I think by creating a sequel to a Kubrick film you automatically gain Kubrick’s powers as a film director.

Time for me to create a sequel to 2001. Wait…

If this is what deepfake tools make possible I’m onboard.

The movie is already playing in a theater in my country this weekend but I’m not sure it will get a broad release. I did enjoy Haunting of Hill House for the most part but haven’t seen Gerald’s Game or Hush.

Well… Mike Flanagan is no Stanley Kubrick, that’s for sure.

Henry Thomas doing an impression of Jack Nicholson? Why, Mike? Just why?

So you saw it?

I don’t think this was great (or even very good), but it was enjoyable enough. So pretty much like the book, on both counts.

Something I particularly enjoyed about it: I found it very satisfying how the villains were pretty much totally outmatched from the start. I suppose that works better in the book, where you spend more time with them and get more invested, but it was fine enough here for me.

Anyway. I wouldn’t really recommend it, but I had enough fun to justify the price of the ticket.

Yes. I did not enjoy it.

Even setting aside the differences from the book, I think Flanagan’s attempts to ape Kubrick were clumsy. The recreation of the hotel bits were dumb. A lot of the movie feels very rote and flat, like a TV movie, rather than a follow-up to The Shining.

I felt there was only one creative scene in the movie.

Rose the Hat’s out-of-body journey.

The rest just felt lame and unnecessary. I was hoping Flanagan would play with the setting a bit, since he did such a good job in The Haunting of Hill House of making a haunted house fell like an actual character, but The Overlook felt tiny and cheap.

Edit: Also a giant WTF at the scene with Bruce Greenwood interviewing Ewan. Hey, Flanagan! You thought we wouldn’t recognize that office?
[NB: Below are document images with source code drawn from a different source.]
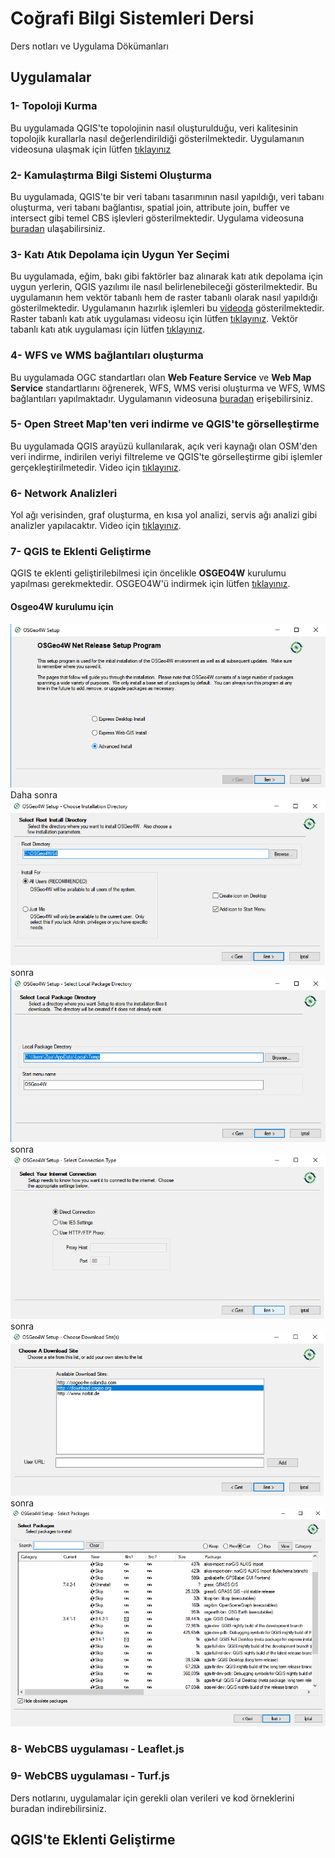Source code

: # Coğrafi Bilgi Sistemleri Dersi 
Ders notları ve Uygulama Dökümanları

## Uygulamalar

### 1- Topoloji Kurma
Bu uygulamada QGIS'te topolojinin nasıl oluşturulduğu, veri kalitesinin topolojik kurallarla nasıl değerlendirildiği gösterilmektedir. Uygulamanın videosuna ulaşmak için lütfen [tıklayınız]()
### 2- Kamulaştırma Bilgi Sistemi Oluşturma
Bu uygulamada, QGIS'te bir veri tabanı tasarımının nasıl yapıldığı, veri tabanı oluşturma, veri tabanı bağlantısı, spatial join, attribute join, buffer ve intersect gibi temel CBS işlevleri gösterilmektedir. Uygulama videosuna [buradan](https://www.youtube.com/watch?v=p-kc4daB1bE) ulaşabilirsiniz.
### 3- Katı Atık Depolama için Uygun Yer Seçimi
Bu uygulamada, eğim, bakı gibi faktörler baz alınarak katı atık depolama için uygun yerlerin, QGIS yazılımı ile nasıl belirlenebileceği gösterilmektedir. Bu uygulamanın hem vektör tabanlı hem de raster tabanlı olarak nasıl yapıldığı gösterilmektedir. Uygulamanın hazırlık işlemleri bu [videoda](https://www.youtube.com/watch?v=rE7datxUIp0) gösterilmektedir. Raster tabanlı katı atık uygulaması videosu için lütfen [tıklayınız](https://www.youtube.com/watch?v=2NzUygEvQ9g). Vektör tabanlı katı atık uygulaması için lütfen [tıklayınız](https://www.youtube.com/watch?v=NoWOmFkxzsk&t=476s).
### 4- WFS ve WMS bağlantıları oluşturma
Bu uygulamada OGC standartları olan **Web Feature Service** ve **Web Map Service** standartlarını öğrenerek, WFS, WMS verisi oluşturma ve WFS, WMS bağlantıları yapılmaktadır. Uygulamanın videosuna [buradan](https://www.youtube.com/watch?v=BaR54_XZGmo) erişebilirsiniz. 
### 5- Open Street Map'ten veri indirme ve QGIS'te görselleştirme
Bu uygulamada QGIS arayüzü kullanılarak, açık veri kaynağı olan OSM'den veri indirme, indirilen veriyi filtreleme ve QGIS'te görselleştirme gibi işlemler gerçekleştirilmetedir. Video için [tıklayınız](https://www.youtube.com/watch?v=LQpxvQxe9Fc).
### 6- Network Analizleri
Yol ağı verisinden, graf oluşturma, en kısa yol analizi, servis ağı analizi gibi analizler yapılacaktır. Video için [tıklayınız](https://www.youtube.com/watch?v=FmoTk09llvg).
### 7- QGIS te Eklenti Geliştirme
QGIS te eklenti geliştirilebilmesi için öncelikle **OSGEO4W** kurulumu yapılması gerekmektedir. OSGEO4W'ü indirmek için lütfen [tıklayınız](https://qgis.org/tr/site/forusers/download.html).
#### Osgeo4W kurulumu için
![resim1](https://github.com/cetincomert/HRT405-Cografi-Bilgi-Sistemleri/blob/master/osgeoW4%20kurulum%20resimleri/osgeow41.png)
Daha sonra
![resim2](https://github.com/cetincomert/HRT405-Cografi-Bilgi-Sistemleri/blob/master/osgeoW4%20kurulum%20resimleri/osgeo4W2.png)
sonra
![resim3](https://github.com/cetincomert/HRT405-Cografi-Bilgi-Sistemleri/blob/master/osgeoW4%20kurulum%20resimleri/osgeo4w3.png)
sonra
![resim4](https://github.com/cetincomert/HRT405-Cografi-Bilgi-Sistemleri/blob/master/osgeoW4%20kurulum%20resimleri/osgeo4w5.png)
sonra
![resim5](https://github.com/cetincomert/HRT405-Cografi-Bilgi-Sistemleri/blob/master/osgeoW4%20kurulum%20resimleri/osgeow6.png)
sonra
![resim6](https://github.com/cetincomert/HRT405-Cografi-Bilgi-Sistemleri/blob/master/osgeoW4%20kurulum%20resimleri/osgeow4W7.png)

### 8- WebCBS uygulaması - Leaflet.js

### 9- WebCBS uygulaması - Turf.js

Ders notlarını, uygulamalar için gerekli olan verileri ve kod örneklerini buradan indirebilirsiniz.

## QGIS'te Eklenti Geliştirme 

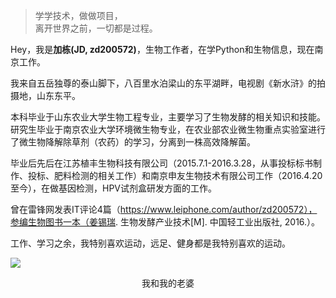> 学学技术，做做项目，  
> 离开世界之前，一切都是过程。

Hey，我是<strong>加栋(JD, zd200572)</strong>，生物工作者，在学Python和生物信息，现在南京工作。

我来自五岳独尊的泰山脚下，八百里水泊梁山的东平湖畔，电视剧《新水浒》的拍摄地，山东东平。

本科毕业于山东农业大学生物工程专业，主要学习了生物发酵的相关知识和技能。研究生毕业于南京农业大学环境微生物专业，在农业部农业微生物重点实验室进行了微生物降解除草剂（农药）的学习，分离到一株高效降解菌。

毕业后先后在江苏植丰生物科技有限公司（2015.7.1-2016.3.28，从事投标标书制作、投标、肥料检测的相关工作）和南京申友生物技术有限公司工作（2016.4.20至今），在做基因检测，HPV试剂盒研发方面的工作。

曾在雷锋网发表IT评论4篇（https://www.leiphone.com/author/zd200572），参编生物图书一本（姜锡瑞. 生物发酵产业技术[M]. 中国轻工业出版社, 2016.）。

工作、学习之余，我特别喜欢运动，远足、健身都是我特别喜欢的运动。



![](http://osnq2ssd7.bkt.clouddn.com/IMG_20160604_152019.jpg)
<center>我和我的老婆</center>
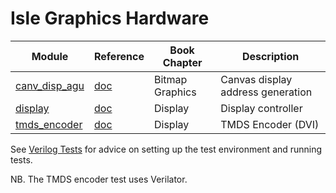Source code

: # Isle Graphics Hardware

| Module                           | Reference                    | Book Chapter    | Description                              |
| -------------------------------- | ---------------------------- | --------------- | ---------------------------------------- |
| [canv_disp_agu](canv_disp_agu.v) | [doc](docs/canv_disp_agu.md) | Bitmap Graphics | Canvas display address generation        |
| [display](display.v)             | [doc](docs/display.md)       | Display         | Display controller                       |
| [tmds_encoder](tmds_encoder.v)   | [doc](docs/tmds_encoder.md)  | Display         | TMDS Encoder (DVI)                       |

See [Verilog Tests](../../docs/verilog-tests.md) for advice on setting up the test environment and running tests.

NB. The TMDS encoder test uses Verilator.
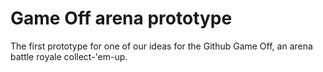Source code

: # Game Off arena prototype
 The first prototype for one of our ideas for the Github Game Off, an arena battle royale collect-'em-up.
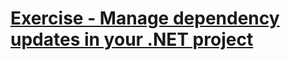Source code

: # [Exercise - Manage dependency updates in your .NET project](https://learn.microsoft.com/en-us/training/modules/dotnet-dependencies/5-exercise-dependency-management)

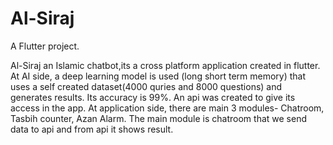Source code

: # Al-Siraj

A Flutter project.

Al-Siraj an Islamic chatbot,its a cross platform application created in flutter. At AI side, a deep learning model is used (long short term memory) that uses a self created dataset(4000 quries and 8000 questions) and generates results. Its accuracy is 99%. An api was created to give its access in the app. At application side, there are main 3 modules- Chatroom, Tasbih counter, Azan Alarm. The main module is chatroom that we send data to api and from api it shows result.
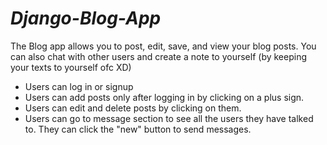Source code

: # _Django-Blog-App_
The Blog app allows you to post, edit, save, and view your blog posts. You can also chat with other users and create a note to yourself (by keeping your texts to yourself ofc XD)
- Users can log in or signup
- Users can add posts only after logging in by clicking on a plus sign.
- Users can edit and delete posts by clicking on them.
- Users can go to message section to see all the users they have talked to. They can click the "new" button to send messages.

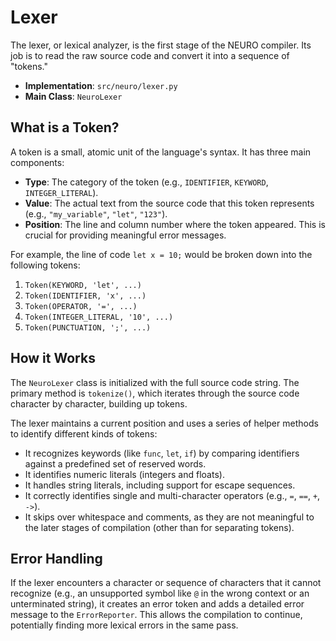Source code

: # Lexer

The lexer, or lexical analyzer, is the first stage of the NEURO compiler. Its job is to read the raw source code and convert it into a sequence of "tokens."

- **Implementation**: `src/neuro/lexer.py`
- **Main Class**: `NeuroLexer`

## What is a Token?

A token is a small, atomic unit of the language's syntax. It has three main components:

- **Type**: The category of the token (e.g., `IDENTIFIER`, `KEYWORD`, `INTEGER_LITERAL`).
- **Value**: The actual text from the source code that this token represents (e.g., `"my_variable"`, `"let"`, `"123"`).
- **Position**: The line and column number where the token appeared. This is crucial for providing meaningful error messages.

For example, the line of code `let x = 10;` would be broken down into the following tokens:
1. `Token(KEYWORD, 'let', ...)`
2. `Token(IDENTIFIER, 'x', ...)`
3. `Token(OPERATOR, '=', ...)`
4. `Token(INTEGER_LITERAL, '10', ...)`
5. `Token(PUNCTUATION, ';', ...)`

## How it Works

The `NeuroLexer` class is initialized with the full source code string. The primary method is `tokenize()`, which iterates through the source code character by character, building up tokens.

The lexer maintains a current position and uses a series of helper methods to identify different kinds of tokens:

- It recognizes keywords (like `func`, `let`, `if`) by comparing identifiers against a predefined set of reserved words.
- It identifies numeric literals (integers and floats).
- It handles string literals, including support for escape sequences.
- It correctly identifies single and multi-character operators (e.g., `=`, `==`, `+`, `->`).
- It skips over whitespace and comments, as they are not meaningful to the later stages of compilation (other than for separating tokens).

## Error Handling

If the lexer encounters a character or sequence of characters that it cannot recognize (e.g., an unsupported symbol like `@` in the wrong context or an unterminated string), it creates an error token and adds a detailed error message to the `ErrorReporter`. This allows the compilation to continue, potentially finding more lexical errors in the same pass. 
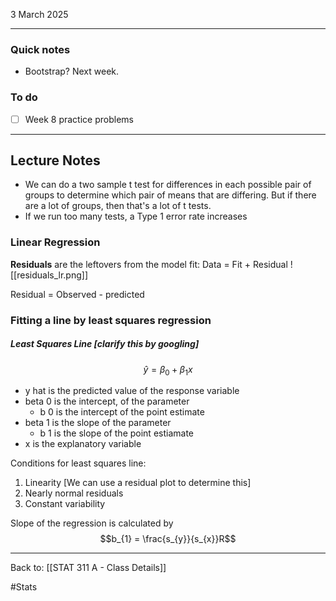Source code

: 3 March 2025

---
### Quick notes
- Bootstrap? Next week.

### To do
- [ ] Week 8 practice problems

---
## Lecture Notes

- We can do a two sample t test for differences in each possible pair of groups to determine which pair of means that are differing. But if there are a lot of groups, then that's a lot of t tests.
- If we run too many tests, a Type 1 error rate increases

### Linear Regression
**Residuals** are the leftovers from the model fit: Data = Fit + Residual
![[residuals_lr.png]]

Residual = Observed - predicted

### Fitting a line by least squares regression
##### Least Squares Line [clarify this by googling]
$$\hat{y} = \beta_{0} + \beta_{1} x$$
- y hat is the predicted value of the response variable
- beta 0 is the intercept, of the parameter
	- b 0 is the intercept of the point estimate
- beta 1 is the slope of the parameter
	- b 1 is the slope of the point estiamate
- x is the explanatory variable

Conditions for least squares line:
1. Linearity [We can use a residual plot to determine this]
2. Nearly normal residuals 
3. Constant variability

Slope of the regression is calculated by $$b_{1} = \frac{s_{y}}{s_{x}}R$$


---
Back to: [[STAT 311 A - Class Details]]

#Stats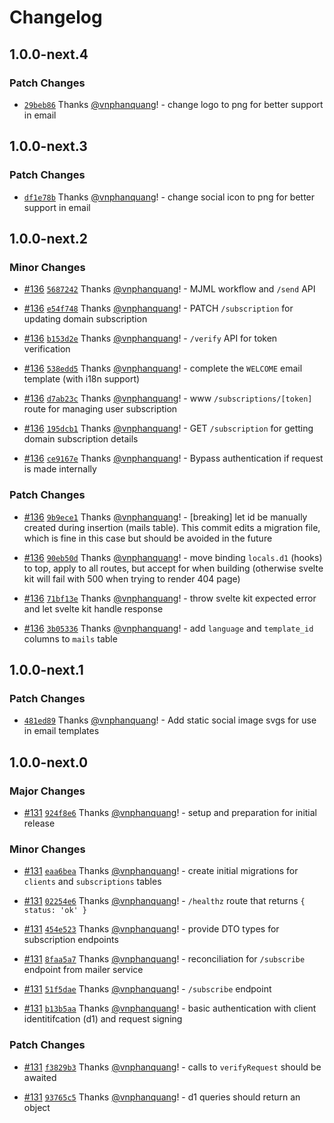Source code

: # Changelog

## 1.0.0-next.4

### Patch Changes

- [`29beb86`](https://github.com/sveltevietnam/sveltevietnam.dev/commit/29beb868e893c4ec11206f38d95d460b5bf4809d) Thanks [@vnphanquang](https://github.com/vnphanquang)! - change logo to png for better support in email

## 1.0.0-next.3

### Patch Changes

- [`df1e78b`](https://github.com/sveltevietnam/sveltevietnam.dev/commit/df1e78b4b03d2d1fdbea90152070f49212e697c3) Thanks [@vnphanquang](https://github.com/vnphanquang)! - change social icon to png for better support in email

## 1.0.0-next.2

### Minor Changes

- [#136](https://github.com/sveltevietnam/sveltevietnam.dev/pull/136) [`5687242`](https://github.com/sveltevietnam/sveltevietnam.dev/commit/5687242d589f4eede3323ac20f0fea3d51012b07) Thanks [@vnphanquang](https://github.com/vnphanquang)! - MJML workflow and `/send` API

- [#136](https://github.com/sveltevietnam/sveltevietnam.dev/pull/136) [`e54f748`](https://github.com/sveltevietnam/sveltevietnam.dev/commit/e54f74895f2ef20f7a1b02bffd7b630f6ec67f75) Thanks [@vnphanquang](https://github.com/vnphanquang)! - PATCH `/subscription` for updating domain subscription

- [#136](https://github.com/sveltevietnam/sveltevietnam.dev/pull/136) [`b153d2e`](https://github.com/sveltevietnam/sveltevietnam.dev/commit/b153d2e81166d5eca1728e5500a7bc8e8273027f) Thanks [@vnphanquang](https://github.com/vnphanquang)! - `/verify` API for token verification

- [#136](https://github.com/sveltevietnam/sveltevietnam.dev/pull/136) [`538edd5`](https://github.com/sveltevietnam/sveltevietnam.dev/commit/538edd510052dc72ff6ab9d8267091b783bd3b37) Thanks [@vnphanquang](https://github.com/vnphanquang)! - complete the `WELCOME` email template (with i18n support)

- [#136](https://github.com/sveltevietnam/sveltevietnam.dev/pull/136) [`d7ab23c`](https://github.com/sveltevietnam/sveltevietnam.dev/commit/d7ab23ca524c6562ab23e3021a28c4e39981f640) Thanks [@vnphanquang](https://github.com/vnphanquang)! - www `/subscriptions/[token]` route for managing user subscription

- [#136](https://github.com/sveltevietnam/sveltevietnam.dev/pull/136) [`195dcb1`](https://github.com/sveltevietnam/sveltevietnam.dev/commit/195dcb14f157313f1edb4d6d16c23307dd189e78) Thanks [@vnphanquang](https://github.com/vnphanquang)! - GET `/subscription` for getting domain subscription details

- [#136](https://github.com/sveltevietnam/sveltevietnam.dev/pull/136) [`ce9167e`](https://github.com/sveltevietnam/sveltevietnam.dev/commit/ce9167e9acbac20161ef835e0e575956bfe5b6cd) Thanks [@vnphanquang](https://github.com/vnphanquang)! - Bypass authentication if request is made internally

### Patch Changes

- [#136](https://github.com/sveltevietnam/sveltevietnam.dev/pull/136) [`9b9ece1`](https://github.com/sveltevietnam/sveltevietnam.dev/commit/9b9ece173c5aced2c35b93ffe3c97ca80a82316f) Thanks [@vnphanquang](https://github.com/vnphanquang)! - [breaking] let id be manually created during insertion (mails table). This commit edits a migration file, which is fine in this case but should be avoided in the future

- [#136](https://github.com/sveltevietnam/sveltevietnam.dev/pull/136) [`90eb50d`](https://github.com/sveltevietnam/sveltevietnam.dev/commit/90eb50db1c3004f7bc7acec1aafc33d92062c96c) Thanks [@vnphanquang](https://github.com/vnphanquang)! - move binding `locals.d1` (hooks) to top, apply to all routes, but accept for when building (otherwise svelte kit will fail with 500 when trying to render 404 page)

- [#136](https://github.com/sveltevietnam/sveltevietnam.dev/pull/136) [`71bf13e`](https://github.com/sveltevietnam/sveltevietnam.dev/commit/71bf13e2659d10417026c0c5569d814e267f4af0) Thanks [@vnphanquang](https://github.com/vnphanquang)! - throw svelte kit expected error and let svelte kit handle response

- [#136](https://github.com/sveltevietnam/sveltevietnam.dev/pull/136) [`3b05336`](https://github.com/sveltevietnam/sveltevietnam.dev/commit/3b05336a477ee4232014399b3b174a3f8f526628) Thanks [@vnphanquang](https://github.com/vnphanquang)! - add `language` and `template_id` columns to `mails` table

## 1.0.0-next.1

### Patch Changes

- [`481ed89`](https://github.com/sveltevietnam/sveltevietnam.dev/commit/481ed898c6e35c8c999464d9569be0429d1ba847) Thanks [@vnphanquang](https://github.com/vnphanquang)! - Add static social image svgs for use in email templates

## 1.0.0-next.0

### Major Changes

- [#131](https://github.com/sveltevietnam/sveltevietnam.dev/pull/131) [`924f8e6`](https://github.com/sveltevietnam/sveltevietnam.dev/commit/924f8e6bca243509de4da3c55f4924426f04f117) Thanks [@vnphanquang](https://github.com/vnphanquang)! - setup and preparation for initial release

### Minor Changes

- [#131](https://github.com/sveltevietnam/sveltevietnam.dev/pull/131) [`eaa6bea`](https://github.com/sveltevietnam/sveltevietnam.dev/commit/eaa6beabba84ad0703cd6ceb9dae7cca32e997b0) Thanks [@vnphanquang](https://github.com/vnphanquang)! - create initial migrations for `clients` and `subscriptions` tables

- [#131](https://github.com/sveltevietnam/sveltevietnam.dev/pull/131) [`02254e6`](https://github.com/sveltevietnam/sveltevietnam.dev/commit/02254e60ac7637f519a1b05e87ced064b21479c5) Thanks [@vnphanquang](https://github.com/vnphanquang)! - `/healthz` route that returns `{ status: 'ok' }`

- [#131](https://github.com/sveltevietnam/sveltevietnam.dev/pull/131) [`454e523`](https://github.com/sveltevietnam/sveltevietnam.dev/commit/454e5238b5f915ed14c8b7d86d41b3910b6f09dd) Thanks [@vnphanquang](https://github.com/vnphanquang)! - provide DTO types for subscription endpoints

- [#131](https://github.com/sveltevietnam/sveltevietnam.dev/pull/131) [`8faa5a7`](https://github.com/sveltevietnam/sveltevietnam.dev/commit/8faa5a723fc56eb9ebf84d8f53e1918ea626fd70) Thanks [@vnphanquang](https://github.com/vnphanquang)! - reconciliation for `/subscribe` endpoint from mailer service

- [#131](https://github.com/sveltevietnam/sveltevietnam.dev/pull/131) [`51f5dae`](https://github.com/sveltevietnam/sveltevietnam.dev/commit/51f5daec9d14ee05b6272ea4f659c8621f3c9566) Thanks [@vnphanquang](https://github.com/vnphanquang)! - `/subscribe` endpoint

- [#131](https://github.com/sveltevietnam/sveltevietnam.dev/pull/131) [`b13b5aa`](https://github.com/sveltevietnam/sveltevietnam.dev/commit/b13b5aa3f910c11ab534b9856b57f2bf16204c04) Thanks [@vnphanquang](https://github.com/vnphanquang)! - basic authentication with client identitifcation (d1) and request signing

### Patch Changes

- [#131](https://github.com/sveltevietnam/sveltevietnam.dev/pull/131) [`f3829b3`](https://github.com/sveltevietnam/sveltevietnam.dev/commit/f3829b30f1ac069291f42869fa74f59b5b684ca6) Thanks [@vnphanquang](https://github.com/vnphanquang)! - calls to `verifyRequest` should be awaited

- [#131](https://github.com/sveltevietnam/sveltevietnam.dev/pull/131) [`93765c5`](https://github.com/sveltevietnam/sveltevietnam.dev/commit/93765c50adb73934090b6d94817965c1e9477123) Thanks [@vnphanquang](https://github.com/vnphanquang)! - d1 queries should return an object
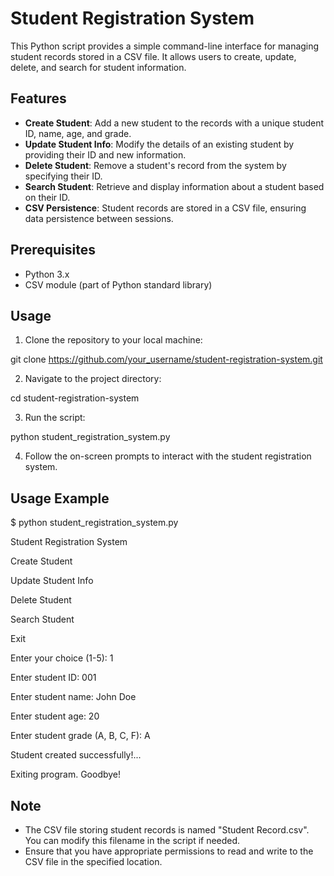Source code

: # Student Registration System

This Python script provides a simple command-line interface for managing student records stored in a CSV file. It allows users to create, update, delete, and search for student information.

## Features

- **Create Student**: Add a new student to the records with a unique student ID, name, age, and grade.
- **Update Student Info**: Modify the details of an existing student by providing their ID and new information.
- **Delete Student**: Remove a student's record from the system by specifying their ID.
- **Search Student**: Retrieve and display information about a student based on their ID.
- **CSV Persistence**: Student records are stored in a CSV file, ensuring data persistence between sessions.

## Prerequisites

- Python 3.x
- CSV module (part of Python standard library)

## Usage

1. Clone the repository to your local machine:

git clone https://github.com/your_username/student-registration-system.git

2. Navigate to the project directory:

cd student-registration-system

3. Run the script:

python student_registration_system.py

4. Follow the on-screen prompts to interact with the student registration system.

## Usage Example

$ python student_registration_system.py

Student Registration System

Create Student

Update Student Info

Delete Student

Search Student

Exit

Enter your choice (1-5): 1

Enter student ID: 001

Enter student name: John Doe

Enter student age: 20

Enter student grade (A, B, C, F): A

Student created successfully!...

Exiting program. Goodbye!

## Note

- The CSV file storing student records is named "Student Record.csv". You can modify this filename in the script if needed.
- Ensure that you have appropriate permissions to read and write to the CSV file in the specified location.


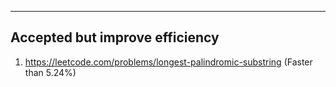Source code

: ---

## Accepted but improve efficiency

1. https://leetcode.com/problems/longest-palindromic-substring (Faster than 5.24%)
I don’t get it. What’s the office from?

I actually kinda dug this movie. It’s not awesome but I thought it had this amazing tension and slow burn to it. Not knowing the source material outside of the origin movie, was kinda fun to see where it went. I was a little disappointed how it ended, but thought it was well acted (Rebecca Ferguson is AWESOME) almost all around (jeez hadn’t seen Carl Lumby in forever).

I agree with anonymgeist about the particularly enjoyable part–that really threw me and made me like it quite a bit more.

— Alan

It’s the same office Jack Nicholson had his interview with Ullman in the first movie.

Just got back from this. It definitely has issues, but I liked it overall and I think I might have preferred it to the book. It was, in fact, willing to play rougher than the book was, and there’s at least one major character death that is unique the movie. I think all three good guys that died in the movie made it in the book? But Danny absolutely does. Now, I’m not a huge fan of the ending, I think it spends too much time aping the Kubrick film poorly. But still. More teeth than the novel.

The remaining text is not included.